Discussion List Archives

[Date Prev][Date Next][Thread Prev][Thread Next][Date Index][Thread Index]

Re: [Cif2-encoding] A new(?) compromise position. .


On Wednesday, September 29, 2010 12:00 PM, Herbert J. Bernstein wrote:
>   I know from long and painful experience that files with just a few accented characters are very, very difficult to clearly identify, and can look like valid UTF8 files.  UTF8 is _not_ self-identifying without the BOM.

UTF-8 is not deterministically self-identifying either with or without a BOM.  It is always conceivable that the supposed BOM bytes are intended as ordinary encoded characters in some other encoding.  On the other hand, I don't know of any other character encoding in which a well-formed CIF could begin with the bytes of a UTF-8 BOM.  Perhaps that makes a BOM sufficient for our purposes.

>   The case that really convinced me that there was a problem was a French document with a lower case e with an accent acute on the E.  I nearly missed a  misencoding of a mac native file that because it was being misread as a capital E in a UTF8 file showed the accent as grave.

I wonder whether you and James are thinking along different lines.  The error you describe indeed sounds tricky to catch by eye, but isolated non-ASCII characters should never pose a problem for computer detection of UTF-8 vs. single-byte encodings.  For ASCII-compatible, non-UTF-8 encoded text to be simultaneously be valid UTF-8 requires that non-ASCII character codes occur only in particular 2-, 3-, and 4-byte patterns.  That can never be the case for isolated non-ASCII characters, thus even one such isolated character is enough to let a decoder determine that its input is not valid UTF-8.

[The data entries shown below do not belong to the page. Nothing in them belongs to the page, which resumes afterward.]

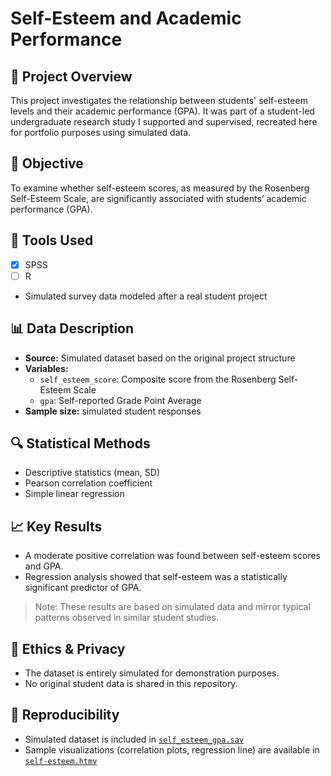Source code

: # Self-Esteem and Academic Performance

## 📌 Project Overview
This project investigates the relationship between students' self-esteem levels and their academic performance (GPA). It was part of a student-led undergraduate research study I supported and supervised, recreated here for portfolio purposes using simulated data.

## 🎯 Objective
To examine whether self-esteem scores, as measured by the Rosenberg Self-Esteem Scale, are significantly associated with students’ academic performance (GPA).

## 🧰 Tools Used
- [x] SPSS  
- [ ] R  
- Simulated survey data modeled after a real student project

## 📊 Data Description
- **Source:** Simulated dataset based on the original project structure
- **Variables:**
  - `self_esteem_score`: Composite score from the Rosenberg Self-Esteem Scale
  - `gpa`: Self-reported Grade Point Average
- **Sample size:**  simulated student responses

## 🔍 Statistical Methods
- Descriptive statistics (mean, SD)
- Pearson correlation coefficient
- Simple linear regression

## 📈 Key Results
- A moderate positive correlation was found between self-esteem scores and GPA.
- Regression analysis showed that self-esteem was a statistically significant predictor of GPA.

> Note: These results are based on simulated data and mirror typical patterns observed in similar student studies.

## 🔐 Ethics & Privacy
- The dataset is entirely simulated for demonstration purposes.
- No original student data is shared in this repository.

## 🔄 Reproducibility
- Simulated dataset is included in [`self_esteem_gpa.sav`](https://github.com/RoniF-pixel/Student-Projects-Portfolio/blob/main/self-esteem-academic-performance/self-esteem.sav)
- Sample visualizations (correlation plots, regression line) are available in [`self-esteem.htmv`](https://github.com/RoniF-pixel/Student-Projects-Portfolio/blob/main/self-esteem-academic-performance/self-esteem.htm)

That does not, however, prevent a UTF-8 decoder from attempting to recover in some way from a decoding error.  Most that I have dealt with do so by default, often with no message to the caller.  An application developer relying on his decoder to catch invalid UTF-8 must therefore ensure that it is able to signal decoding errors to its caller and is configured to do so.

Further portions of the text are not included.